Pues bien, esta necesidad de reparación encuentra justamente satisfacción en la devoción al Sagrado Corazón de Jesús, que tiene por objeto honrar lo más que se pueda y consolar a este divino Corazón. Esta necesidad es, por otra parte, un deber. Si se ultrajara a un amigo, a vuestro hermano, a vuestro padre ¿no os creeríais obligados a compartir su dolor, a tomar en ello parte, y al mismo tiempo, ensayar dulcificárselo por un aumento de ternura y de afección? Pero Jesús ¿no es para nosotros a la vez un amigo, un hermano, un padre, y más que esto todavía, nuestro Criador, nuestro Salvador y nuestro Dios? Qué obligación no tenemos, por consiguiente, para afligirnos con Él por sus penas, para compensar por un mayor amor la criminal indiferencia de los hombres, y para reparar con adoraciones más profundas los ultrajes de que está lleno su divino Corazón.

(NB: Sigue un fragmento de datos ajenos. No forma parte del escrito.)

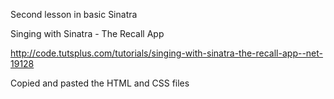 Second lesson in basic Sinatra

Singing with Sinatra - The Recall App

http://code.tutsplus.com/tutorials/singing-with-sinatra-the-recall-app--net-19128


Copied and pasted the HTML and CSS files 

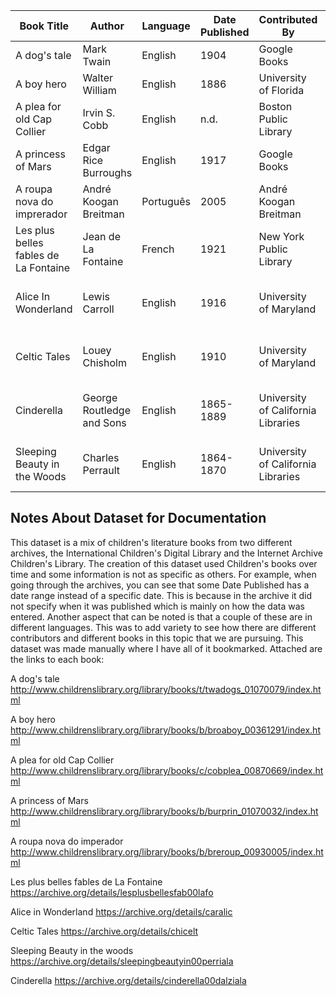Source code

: 
| Book Title                        | Author                  | Language   | Date Published | Contributed By             | Archive                              | Genre           |
|-----------------------------------|-------------------------|------------|----------------|----------------------------|--------------------------------------|-----------------|
| A dog's tale                      | Mark Twain              | English    | 1904           | Google Books               | ICDL                                 | Fiction         |
| A boy hero                        | Walter William          | English    | 1886           | University of Florida      | ICDL                                 | Fiction         |
| A plea for old Cap Collier        | Irvin S. Cobb           | English    | n.d.           | Boston Public Library      | ICDL                                 | Humor           |
| A princess of Mars                | Edgar Rice Burroughs    | English    | 1917           | Google Books               | ICDL                                 | Sci-Fi          |
| A roupa nova do imprerador        | André Koogan Breitman   | Português  | 2005           | André Koogan Breitman      | ICDL                                 | Humor           |
| Les plus belles fables de La Fontaine | Jean de La Fontaine | French     | 1921           | New York Public Library    | Internet Archive Children's Library | Poetic Fable    |
| Alice In Wonderland               | Lewis Carroll           | English    | 1916           | University of Maryland     | Internet Archive Children's Library | Fantasy Fiction |
| Celtic Tales                      | Louey Chisholm          | English    | 1910           | University of Maryland     | Internet Archive Children's Library | Folklore        |
| Cinderella                        | George Routledge and Sons | English | 1865-1889      | University of California Libraries | Internet Archive Children's Library | Fantasy         |
| Sleeping Beauty in the Woods      | Charles Perrault        | English    | 1864-1870      | University of California Libraries | Internet Archive Children's Library | Fairy Tale      |


## Notes About Dataset for Documentation
This dataset is a mix of children's literature books from two different archives, the International Children's Digital Library and the Internet Archive Children's Library. The creation of this dataset used Children's books over time and some information is not as specific as others. For example, when going through the archives, you can see that some Date Published has a date range instead of a specific date. This is because in the archive it did not specify when it was published which is mainly on how the data was entered. Another aspect that can be noted is that a couple of these are in different languages. This was to add variety to see how there are different contributors and different books in this topic that we are pursuing. This dataset was made manually where I have all of it bookmarked. Attached are the links to each book:

A dog's tale
http://www.childrenslibrary.org/library/books/t/twadogs_01070079/index.html

A boy hero
http://www.childrenslibrary.org/library/books/b/broaboy_00361291/index.html

A plea for old Cap Collier
http://www.childrenslibrary.org/library/books/c/cobplea_00870669/index.html

A princess of Mars
http://www.childrenslibrary.org/library/books/b/burprin_01070032/index.html

A roupa nova do imperador
http://www.childrenslibrary.org/library/books/b/breroup_00930005/index.html

Les plus belles fables de La Fontaine
https://archive.org/details/lesplusbellesfab00lafo

Alice in Wonderland
https://archive.org/details/caralic

Celtic Tales
https://archive.org/details/chicelt

Sleeping Beauty in the woods
https://archive.org/details/sleepingbeautyin00perriala

Cinderella
https://archive.org/details/cinderella00dalziala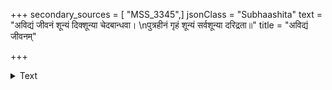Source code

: +++
secondary_sources = [ "MSS_3345",]
jsonClass = "Subhaashita"
text = "अविद्यं जीवनं शून्यं दिक्शून्या चेदबान्धवा।  \nपुत्रहीनं गृहं शून्यं सर्वशून्या दरिद्रता॥"
title = "अविद्यं जीवनम्"

+++

<details><summary>Text</summary>

अविद्यं जीवनं शून्यं दिक्शून्या चेदबान्धवा।  
पुत्रहीनं गृहं शून्यं सर्वशून्या दरिद्रता॥
</details>
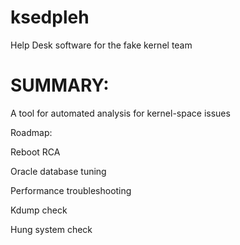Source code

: # ksedpleh
Help Desk software for the fake kernel team

SUMMARY:
========

A tool for automated analysis for kernel-space issues

Roadmap:

Reboot RCA

Oracle database tuning 

Performance troubleshooting

Kdump check

Hung system check




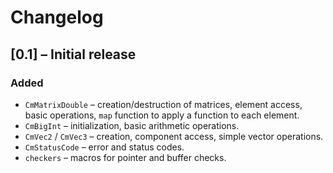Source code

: # Changelog

## [0.1] – Initial release

### Added
- `CmMatrixDouble` – creation/destruction of matrices, element access, basic operations, `map` function to apply a function to each element.
- `CmBigInt` – initialization, basic arithmetic operations.
- `CmVec2` / `CmVec3` – creation, component access, simple vector operations.
- `CmStatusCode` – error and status codes.
- `checkers` – macros for pointer and buffer checks.

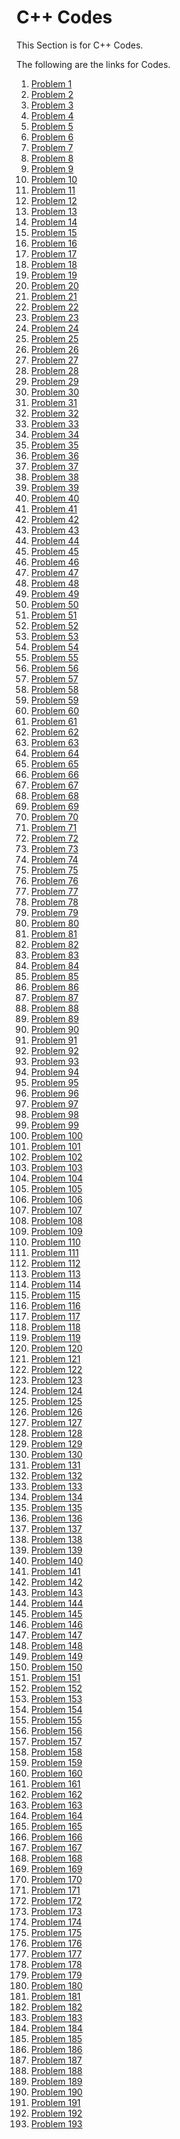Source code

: # C++ Codes

This Section is for C++ Codes.

The following are the links for Codes.

 
1) <a href="https://github.com/NilayPawale/C/blob/main/Codes/Sunbeam%20Assignments/Question%200.c"> Problem 1 </a>
2) <a href="https://github.com/NilayPawale/C/blob/main/Codes/Sunbeam%20Assignments/Question%201.c"> Problem 2 </a>
3) <a href="https://github.com/NilayPawale/C/blob/main/Codes/Sunbeam%20Assignments/Question%202.c"> Problem 3 </a>
4) <a href="https://github.com/NilayPawale/C/blob/main/Codes/Sunbeam%20Assignments/Question%203.c"> Problem 4 </a>
5) <a href="https://github.com/NilayPawale/C/blob/main/Codes/Sunbeam%20Assignments/Question%204.c"> Problem 5 </a>
6) <a href="https://github.com/NilayPawale/C/blob/main/Codes/Sunbeam%20Assignments/Question%205.c"> Problem 6 </a>
7) <a href="https://github.com/NilayPawale/C/blob/main/Codes/Sunbeam%20Assignments/Question%206.c"> Problem 7 </a>
8) <a href="https://github.com/NilayPawale/C/blob/main/Codes/Sunbeam%20Assignments/Question%207.c"> Problem 8 </a>
9) <a href="https://github.com/NilayPawale/C/blob/main/Codes/Sunbeam%20Assignments/Question%208.c"> Problem 9 </a>
10) <a href="https://github.com/NilayPawale/C/blob/main/Codes/Sunbeam%20Assignments/Question%209.c"> Problem 10 </a>
11) <a href=""> Problem 11 </a>
12) <a href=""> Problem 12 </a>
13) <a href=""> Problem 13 </a>
14) <a href=""> Problem 14 </a>
15) <a href=""> Problem 15 </a>
16) <a href=""> Problem 16 </a>
17) <a href=""> Problem 17 </a>
18) <a href=""> Problem 18 </a>
19) <a href=""> Problem 19 </a>
20) <a href=""> Problem 20 </a>
21) <a href=""> Problem 21 </a>
22) <a href=""> Problem 22 </a>
23) <a href=""> Problem 23 </a>
24) <a href=""> Problem 24 </a>
25) <a href=""> Problem 25 </a>
26) <a href=""> Problem 26 </a>
27) <a href=""> Problem 27 </a>
28) <a href=""> Problem 28 </a>
29) <a href=""> Problem 29 </a>
30) <a href=""> Problem 30 </a>
31) <a href=""> Problem 31 </a>
32) <a href=""> Problem 32 </a>
33) <a href=""> Problem 33 </a>
34) <a href=""> Problem 34 </a>
35) <a href=""> Problem 35 </a>
36) <a href=""> Problem 36 </a>
37) <a href=""> Problem 37 </a>
38) <a href=""> Problem 38 </a>
39) <a href=""> Problem 39 </a>
40) <a href=""> Problem 40 </a>
41) <a href=""> Problem 41 </a>
42) <a href=""> Problem 42 </a>
43) <a href=""> Problem 43 </a>
44) <a href=""> Problem 44 </a>
45) <a href=""> Problem 45 </a>
46) <a href=""> Problem 46 </a>
47) <a href=""> Problem 47 </a>
48) <a href=""> Problem 48 </a>
49) <a href=""> Problem 49 </a>
50) <a href=""> Problem 50 </a>
51) <a href=""> Problem 51 </a>
52) <a href=""> Problem 52 </a>
53) <a href=""> Problem 53 </a>
54) <a href=""> Problem 54 </a>
55) <a href=""> Problem 55 </a>
56) <a href=""> Problem 56 </a>
57) <a href=""> Problem 57 </a>
58) <a href=""> Problem 58</a>
59) <a href=""> Problem 59 </a>
60) <a href=""> Problem 60 </a>
61) <a href=""> Problem 61 </a>
62) <a href=""> Problem 62 </a>
63) <a href=""> Problem 63 </a>
64) <a href=""> Problem 64 </a>
65) <a href=""> Problem 65 </a>
66) <a href=""> Problem 66 </a>
67) <a href=""> Problem 67 </a>
68) <a href=""> Problem 68 </a>
69) <a href=""> Problem 69 </a>
70) <a href=""> Problem 70 </a>
71) <a href=""> Problem 71 </a>
72) <a href=""> Problem 72 </a>
73) <a href=""> Problem 73 </a>
74) <a href=""> Problem 74 </a>
75) <a href=""> Problem 75 </a>
76) <a href=""> Problem 76 </a>
77) <a href=""> Problem 77 </a>
78) <a href=""> Problem 78 </a>
79) <a href=""> Problem 79 </a>
80) <a href=""> Problem 80 </a>
81) <a href=""> Problem 81 </a>
82) <a href=""> Problem 82 </a>
83) <a href=""> Problem 83 </a>
84) <a href=""> Problem 84 </a>
85) <a href=""> Problem 85 </a>
86) <a href=""> Problem 86 </a>
87) <a href=""> Problem 87 </a>
88) <a href=""> Problem 88 </a>
89) <a href=""> Problem 89 </a>
90) <a href=""> Problem 90 </a>
91) <a href=""> Problem 91 </a>
92) <a href=""> Problem 92 </a>
93) <a href=""> Problem 93 </a>
94) <a href=""> Problem 94 </a>
95) <a href=""> Problem 95 </a>
96) <a href=""> Problem 96 </a>
97) <a href=""> Problem 97 </a>
98) <a href=""> Problem 98 </a>
99) <a href=""> Problem 99 </a>
100) <a href=""> Problem 100 </a>
101) <a href=""> Problem 101 </a>
102) <a href=""> Problem 102 </a>
103) <a href=""> Problem 103 </a>
104) <a href=""> Problem 104 </a>
105) <a href=""> Problem 105 </a>
106) <a href=""> Problem 106 </a>
107) <a href=""> Problem 107 </a>
108) <a href=""> Problem 108 </a>
109) <a href=""> Problem 109 </a>
110) <a href=""> Problem 110 </a>
111) <a href=""> Problem 111 </a>
112) <a href=""> Problem 112 </a>
113) <a href=""> Problem 113 </a>
114) <a href=""> Problem 114 </a>
115) <a href=""> Problem 115 </a>
116) <a href=""> Problem 116 </a>
117) <a href=""> Problem 117 </a>
118) <a href=""> Problem 118 </a>
119) <a href=""> Problem 119 </a>
120) <a href=""> Problem 120 </a>
121) <a href=""> Problem 121 </a>
122) <a href=""> Problem 122 </a>
123) <a href=""> Problem 123 </a>
124) <a href=""> Problem 124 </a>
125) <a href=""> Problem 125 </a>
126) <a href=""> Problem 126 </a>
127) <a href=""> Problem 127 </a>
128) <a href=""> Problem 128 </a>
129) <a href=""> Problem 129 </a>
130) <a href=""> Problem 130 </a>
131) <a href=""> Problem 131 </a>
132) <a href=""> Problem 132 </a>
133) <a href=""> Problem 133 </a>
134) <a href=""> Problem 134 </a>
135) <a href=""> Problem 135 </a>
136) <a href=""> Problem 136 </a>
137) <a href=""> Problem 137 </a>
138) <a href=""> Problem 138 </a>
139) <a href=""> Problem 139 </a>
140) <a href=""> Problem 140 </a>
141) <a href=""> Problem 141 </a>
142) <a href=""> Problem 142 </a>
143) <a href=""> Problem 143 </a>
144) <a href=""> Problem 144 </a>
145) <a href=""> Problem 145 </a>
146) <a href=""> Problem 146 </a>
147) <a href=""> Problem 147 </a>
148) <a href=""> Problem 148 </a>
149) <a href=""> Problem 149 </a>
150) <a href=""> Problem 150 </a>
151) <a href=""> Problem 151 </a>
152) <a href=""> Problem 152 </a>
153) <a href=""> Problem 153 </a>
154) <a href=""> Problem 154 </a>
155) <a href=""> Problem 155 </a>
156) <a href=""> Problem 156 </a>
157) <a href=""> Problem 157 </a>
158) <a href=""> Problem 158</a>
159) <a href=""> Problem 159 </a>
160) <a href=""> Problem 160 </a>
161) <a href=""> Problem 161 </a>
162) <a href=""> Problem 162 </a>
163) <a href=""> Problem 163 </a>
164) <a href=""> Problem 164 </a>
165) <a href=""> Problem 165 </a>
166) <a href=""> Problem 166 </a>
167) <a href=""> Problem 167 </a>
168) <a href=""> Problem 168 </a>
169) <a href=""> Problem 169 </a>
170) <a href=""> Problem 170 </a>
171) <a href=""> Problem 171 </a>
172) <a href=""> Problem 172 </a>
173) <a href=""> Problem 173 </a>
174) <a href=""> Problem 174 </a>
175) <a href=""> Problem 175 </a>
176) <a href=""> Problem 176 </a>
177) <a href=""> Problem 177 </a>
178) <a href=""> Problem 178 </a>
179) <a href=""> Problem 179 </a>
180) <a href=""> Problem 180 </a>
181) <a href=""> Problem 181 </a>
182) <a href=""> Problem 182 </a>
183) <a href=""> Problem 183 </a>
184) <a href=""> Problem 184 </a>
185) <a href=""> Problem 185 </a>
186) <a href=""> Problem 186 </a>
187) <a href=""> Problem 187 </a>
188) <a href=""> Problem 188 </a>
189) <a href=""> Problem 189 </a>
190) <a href=""> Problem 190 </a>
191) <a href=""> Problem 191 </a>
192) <a href=""> Problem 192 </a>
193) <a href=""> Problem 193 </a>
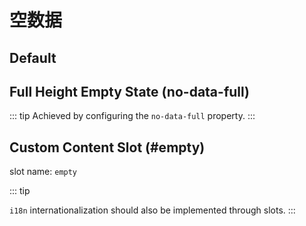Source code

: # 空数据

## Default

<demo vue="basic/empty/Default.vue"></demo>

## Full Height Empty State (no-data-full)

::: tip
Achieved by configuring the `no-data-full` property.
:::

<demo vue="basic/empty/NoDataFull.vue"></demo>

## Custom Content Slot (#empty)

slot name: `empty`

::: tip

`i18n` internationalization should also be implemented through slots.
:::

<demo vue="basic/empty/Slot.vue"></demo>

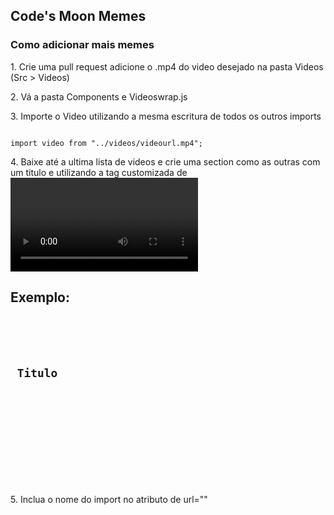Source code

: ## Code's Moon Memes
### Como adicionar mais memes

<p>1. Crie uma pull request adicione o .mp4 do video desejado na pasta Videos (Src > Videos)</p>
<p>2. Vá a pasta Components e Videoswrap.js</p>
<p>3. Importe o Video utilizando a mesma escritura de todos os outros imports</p>
<code>
import video from "../videos/videourl.mp4";
</code>
<p>4. Baixe até a ultima lista de videos e crie uma section como as outras com um titulo e utilizando a tag customizada de <Video /> </p>

## Exemplo:
<p>
<code>
<section className="main-videos-row row1">
                <h2> Titulo </h2>
                <div className="videos-row">
                    <Videos url={video57} />
                    <Videos url={video58} />
                    <Videos url={video59} />
                    <Videos url={video60} />
                </div>
            </section>
</code>
</p>
<p>5. Inclua o nome do import no atributo de url="" </p>
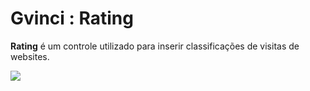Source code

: # Gvinci : Rating

**Rating** é um controle utilizado para inserir classificações de visitas de websites.

![](http://www.gvinci.com.br/manual/rating.zoom80.png)

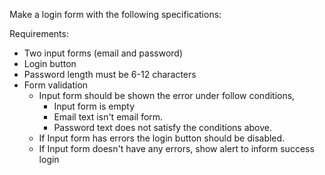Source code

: Make a login form with the following specifications:

Requirements:
- Two input forms (email and password)
- Login button
- Password length must be 6-12 characters
- Form validation
    - Input form should be shown the error under follow conditions, 
        - Input form is empty
        - Email text isn't email form.
        - Password text does not satisfy the conditions above.
    - If Input form has errors the login button should be disabled.
    - If Input form doesn't have any errors, show alert to inform success login 
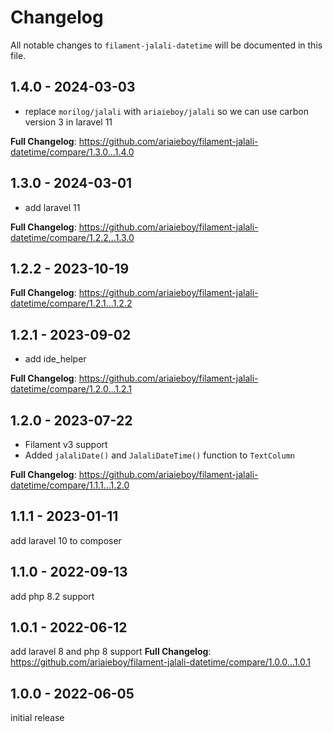 # Changelog

All notable changes to `filament-jalali-datetime` will be documented in this file.

## 1.4.0 - 2024-03-03

- replace `morilog/jalali` with `ariaieboy/jalali` so we can use carbon version 3 in laravel 11

**Full Changelog**: https://github.com/ariaieboy/filament-jalali-datetime/compare/1.3.0...1.4.0

## 1.3.0 - 2024-03-01

- add laravel 11

**Full Changelog**: https://github.com/ariaieboy/filament-jalali-datetime/compare/1.2.2...1.3.0

## 1.2.2 - 2023-10-19

**Full Changelog**: https://github.com/ariaieboy/filament-jalali-datetime/compare/1.2.1...1.2.2

## 1.2.1 - 2023-09-02

- add ide_helper

**Full Changelog**: https://github.com/ariaieboy/filament-jalali-datetime/compare/1.2.0...1.2.1

## 1.2.0 - 2023-07-22

- Filament v3 support
- Added `jalaliDate()` and `JalaliDateTime()` function to `TextColumn`

**Full Changelog**: https://github.com/ariaieboy/filament-jalali-datetime/compare/1.1.1...1.2.0

## 1.1.1 - 2023-01-11

add laravel 10 to composer

## 1.1.0 - 2022-09-13

add php 8.2 support

## 1.0.1 - 2022-06-12

add laravel 8 and php 8 support
**Full Changelog**: https://github.com/ariaieboy/filament-jalali-datetime/compare/1.0.0...1.0.1

## 1.0.0 - 2022-06-05

initial release
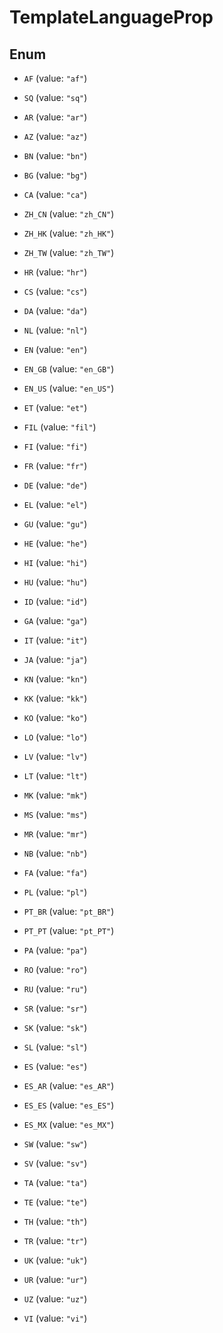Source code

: 

# TemplateLanguageProp

## Enum


* `AF` (value: `"af"`)

* `SQ` (value: `"sq"`)

* `AR` (value: `"ar"`)

* `AZ` (value: `"az"`)

* `BN` (value: `"bn"`)

* `BG` (value: `"bg"`)

* `CA` (value: `"ca"`)

* `ZH_CN` (value: `"zh_CN"`)

* `ZH_HK` (value: `"zh_HK"`)

* `ZH_TW` (value: `"zh_TW"`)

* `HR` (value: `"hr"`)

* `CS` (value: `"cs"`)

* `DA` (value: `"da"`)

* `NL` (value: `"nl"`)

* `EN` (value: `"en"`)

* `EN_GB` (value: `"en_GB"`)

* `EN_US` (value: `"en_US"`)

* `ET` (value: `"et"`)

* `FIL` (value: `"fil"`)

* `FI` (value: `"fi"`)

* `FR` (value: `"fr"`)

* `DE` (value: `"de"`)

* `EL` (value: `"el"`)

* `GU` (value: `"gu"`)

* `HE` (value: `"he"`)

* `HI` (value: `"hi"`)

* `HU` (value: `"hu"`)

* `ID` (value: `"id"`)

* `GA` (value: `"ga"`)

* `IT` (value: `"it"`)

* `JA` (value: `"ja"`)

* `KN` (value: `"kn"`)

* `KK` (value: `"kk"`)

* `KO` (value: `"ko"`)

* `LO` (value: `"lo"`)

* `LV` (value: `"lv"`)

* `LT` (value: `"lt"`)

* `MK` (value: `"mk"`)

* `MS` (value: `"ms"`)

* `MR` (value: `"mr"`)

* `NB` (value: `"nb"`)

* `FA` (value: `"fa"`)

* `PL` (value: `"pl"`)

* `PT_BR` (value: `"pt_BR"`)

* `PT_PT` (value: `"pt_PT"`)

* `PA` (value: `"pa"`)

* `RO` (value: `"ro"`)

* `RU` (value: `"ru"`)

* `SR` (value: `"sr"`)

* `SK` (value: `"sk"`)

* `SL` (value: `"sl"`)

* `ES` (value: `"es"`)

* `ES_AR` (value: `"es_AR"`)

* `ES_ES` (value: `"es_ES"`)

* `ES_MX` (value: `"es_MX"`)

* `SW` (value: `"sw"`)

* `SV` (value: `"sv"`)

* `TA` (value: `"ta"`)

* `TE` (value: `"te"`)

* `TH` (value: `"th"`)

* `TR` (value: `"tr"`)

* `UK` (value: `"uk"`)

* `UR` (value: `"ur"`)

* `UZ` (value: `"uz"`)

* `VI` (value: `"vi"`)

Veamos pues cómo ésta obligación de la devoción al Sagrado Corazón de Jesús, es tan justa y tan santa en sus fines, y cómo debe sernos preciosa, puesto que practicándola cumplimos no sólo con los deberes que tenemos de dar testimonio del amor que profesamos al Corazón de Jesús, sino que, también, cumplimos con nuestro particular deber de reparar las injurias que recibe de los pecadores.
D’Hauterive (Tomado de La suma del predicador, tomo 9).